Home

Awesome

Multi-way Interacting Regression via Factorization Machines

This is a Python 2 implementation of MiFM algorithm for interaction discovery and prediction (M. Yurochkin, X. Nguyen, N. Vasiloglou to appear in NIPS 2017). Code written by Mikhail Yurochkin.

Overview

This is a demonstration of MiFM on Abalone data.

First compile cython code in cython folder. On Ubuntu run:

cython g_c_sampler.pyx
python setup.py build_ext --inplace

It implemets Gibbs sampling updates and prediction function

prediction/predict_f_all.py Python wrapper for Cython code to aggregate MCMC samples for prediction

py_scripts/train_f.py Python wrapper for Cython code to run Gibbs sampling

py_scripts/py_functions.py Gibbs sampling for hyperpriors and initialization

mifm_class.py Implements MiFM class; data preprocessing; posterior analysis of interactions

abalone_example.py downloads Abalone dataset and shows how to use MiFM and extract interactions

Implementation is designed to be used in the interactive mode (e.g. Python IDE like Spyder).

Usage guide

MiFM(K=5, J=50, it=700, lin_model=True, alpha=1., verbose=False, restart=5, restart_iter=50, thr=300, rate=25, ncores=1, use_mape=False)

Parameters:

K: rank of matrix of coefficients V

J: number of interactions (columns) in Z

it: number of Gibbs sampling iterations

lin_model: whether to include linear effects (w_1,...,w_D)

alpha: FFM_alpha parameter. Smaller values encourage deeper interactions

verbose: whether to print intermediate RMSE train scores

restart and restart_iter: how many initializations to try with restart_iter iterations each. Then best initialization based on training RMSE is used for fitting

ncores: how many cores to use for initialization with restarts

use_mape: whether to use AMAPE instead of RMSE to select best initialization

thr: number of MCMC iterations after which samples are collected (i.e. burn-in)
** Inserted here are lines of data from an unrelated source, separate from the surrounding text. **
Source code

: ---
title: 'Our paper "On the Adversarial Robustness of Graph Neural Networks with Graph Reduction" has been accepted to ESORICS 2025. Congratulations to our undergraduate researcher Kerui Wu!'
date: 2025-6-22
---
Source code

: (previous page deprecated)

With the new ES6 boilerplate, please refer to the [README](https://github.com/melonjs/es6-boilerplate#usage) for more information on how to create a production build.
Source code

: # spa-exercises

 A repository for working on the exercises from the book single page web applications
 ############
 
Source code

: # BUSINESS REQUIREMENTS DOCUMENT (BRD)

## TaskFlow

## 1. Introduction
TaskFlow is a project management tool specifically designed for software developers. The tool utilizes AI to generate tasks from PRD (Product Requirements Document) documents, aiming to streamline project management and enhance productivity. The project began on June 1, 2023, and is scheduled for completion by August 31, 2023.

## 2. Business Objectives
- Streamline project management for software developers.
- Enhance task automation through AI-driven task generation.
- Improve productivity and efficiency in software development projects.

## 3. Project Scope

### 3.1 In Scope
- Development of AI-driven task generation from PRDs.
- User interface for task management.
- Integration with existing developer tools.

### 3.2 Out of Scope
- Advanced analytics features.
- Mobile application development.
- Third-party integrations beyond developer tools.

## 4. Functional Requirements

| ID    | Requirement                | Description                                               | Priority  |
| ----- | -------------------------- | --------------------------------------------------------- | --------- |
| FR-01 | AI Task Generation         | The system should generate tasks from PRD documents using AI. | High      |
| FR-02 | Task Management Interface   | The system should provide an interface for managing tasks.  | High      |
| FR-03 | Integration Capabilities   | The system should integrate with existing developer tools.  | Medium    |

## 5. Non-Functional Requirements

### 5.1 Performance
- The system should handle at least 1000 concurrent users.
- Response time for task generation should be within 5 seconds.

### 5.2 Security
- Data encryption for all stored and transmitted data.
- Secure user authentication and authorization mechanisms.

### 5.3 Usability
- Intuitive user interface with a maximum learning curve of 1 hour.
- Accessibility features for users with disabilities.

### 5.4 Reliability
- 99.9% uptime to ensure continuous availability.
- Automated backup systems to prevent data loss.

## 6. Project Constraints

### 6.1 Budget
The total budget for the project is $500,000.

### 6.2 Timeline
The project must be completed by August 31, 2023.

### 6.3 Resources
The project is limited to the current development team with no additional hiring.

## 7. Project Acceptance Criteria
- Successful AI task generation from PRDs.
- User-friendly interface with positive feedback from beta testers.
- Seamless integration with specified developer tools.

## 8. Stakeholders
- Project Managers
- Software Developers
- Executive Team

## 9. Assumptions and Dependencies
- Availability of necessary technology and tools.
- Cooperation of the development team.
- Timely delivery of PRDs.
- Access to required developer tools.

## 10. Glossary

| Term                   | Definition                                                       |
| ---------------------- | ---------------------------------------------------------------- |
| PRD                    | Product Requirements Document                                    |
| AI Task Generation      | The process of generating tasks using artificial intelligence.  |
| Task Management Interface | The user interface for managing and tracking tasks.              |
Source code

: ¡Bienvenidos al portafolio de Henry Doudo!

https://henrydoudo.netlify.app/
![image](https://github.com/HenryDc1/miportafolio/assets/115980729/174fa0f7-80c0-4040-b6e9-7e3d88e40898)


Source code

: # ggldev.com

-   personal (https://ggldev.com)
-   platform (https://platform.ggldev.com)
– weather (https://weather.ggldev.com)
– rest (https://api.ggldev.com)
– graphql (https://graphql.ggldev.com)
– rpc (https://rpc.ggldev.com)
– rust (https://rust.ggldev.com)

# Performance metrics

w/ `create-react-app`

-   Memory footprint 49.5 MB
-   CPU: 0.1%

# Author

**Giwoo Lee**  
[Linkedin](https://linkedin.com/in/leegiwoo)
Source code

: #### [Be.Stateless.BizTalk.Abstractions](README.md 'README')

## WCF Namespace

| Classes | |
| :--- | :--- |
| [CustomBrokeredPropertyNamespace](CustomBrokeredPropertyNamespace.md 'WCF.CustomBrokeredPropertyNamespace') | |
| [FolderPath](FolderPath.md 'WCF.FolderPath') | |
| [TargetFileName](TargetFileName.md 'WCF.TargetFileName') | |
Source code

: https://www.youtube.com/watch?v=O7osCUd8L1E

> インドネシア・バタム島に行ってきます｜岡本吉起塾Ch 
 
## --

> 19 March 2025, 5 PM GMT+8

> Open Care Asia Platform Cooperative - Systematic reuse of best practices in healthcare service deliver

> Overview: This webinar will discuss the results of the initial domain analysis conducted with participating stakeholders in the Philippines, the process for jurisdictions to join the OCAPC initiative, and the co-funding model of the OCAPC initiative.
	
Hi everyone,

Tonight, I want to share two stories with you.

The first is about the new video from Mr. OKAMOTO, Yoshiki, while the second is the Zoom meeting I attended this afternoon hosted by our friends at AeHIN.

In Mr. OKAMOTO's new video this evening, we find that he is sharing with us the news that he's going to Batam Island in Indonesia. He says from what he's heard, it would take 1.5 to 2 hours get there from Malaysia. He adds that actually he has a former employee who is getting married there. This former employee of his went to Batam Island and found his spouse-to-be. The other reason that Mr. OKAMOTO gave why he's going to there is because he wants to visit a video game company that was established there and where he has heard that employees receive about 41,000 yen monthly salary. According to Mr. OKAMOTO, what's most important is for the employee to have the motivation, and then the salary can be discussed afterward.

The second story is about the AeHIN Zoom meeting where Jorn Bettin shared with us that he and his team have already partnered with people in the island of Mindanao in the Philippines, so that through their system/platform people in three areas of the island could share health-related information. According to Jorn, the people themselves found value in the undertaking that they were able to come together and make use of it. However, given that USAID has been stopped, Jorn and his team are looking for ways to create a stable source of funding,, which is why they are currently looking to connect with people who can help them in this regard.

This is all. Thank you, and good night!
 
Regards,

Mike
rate: each rate iteration is saved

Methods:

fit(X, y, cat_to_v, v_to_cat)

X: training data after one-hot encoding

y: response

cat_to_v: list of category to value after one-hot encoding (see example with Abalone data)

v_to_cat: dictionary of category to values before one-hot encoding (see example with Abalone data)

Returns list of MCMC samples. Each sample is a list [bias, linear coefficients, V, Z]

predict(self, X)

Note: can only be used on fitted object. Returns predicted values for testing data X using Monte Carlo estimator of the mean response.

score(self, X, y)

Makes predictions and computes RMSE or AMAPE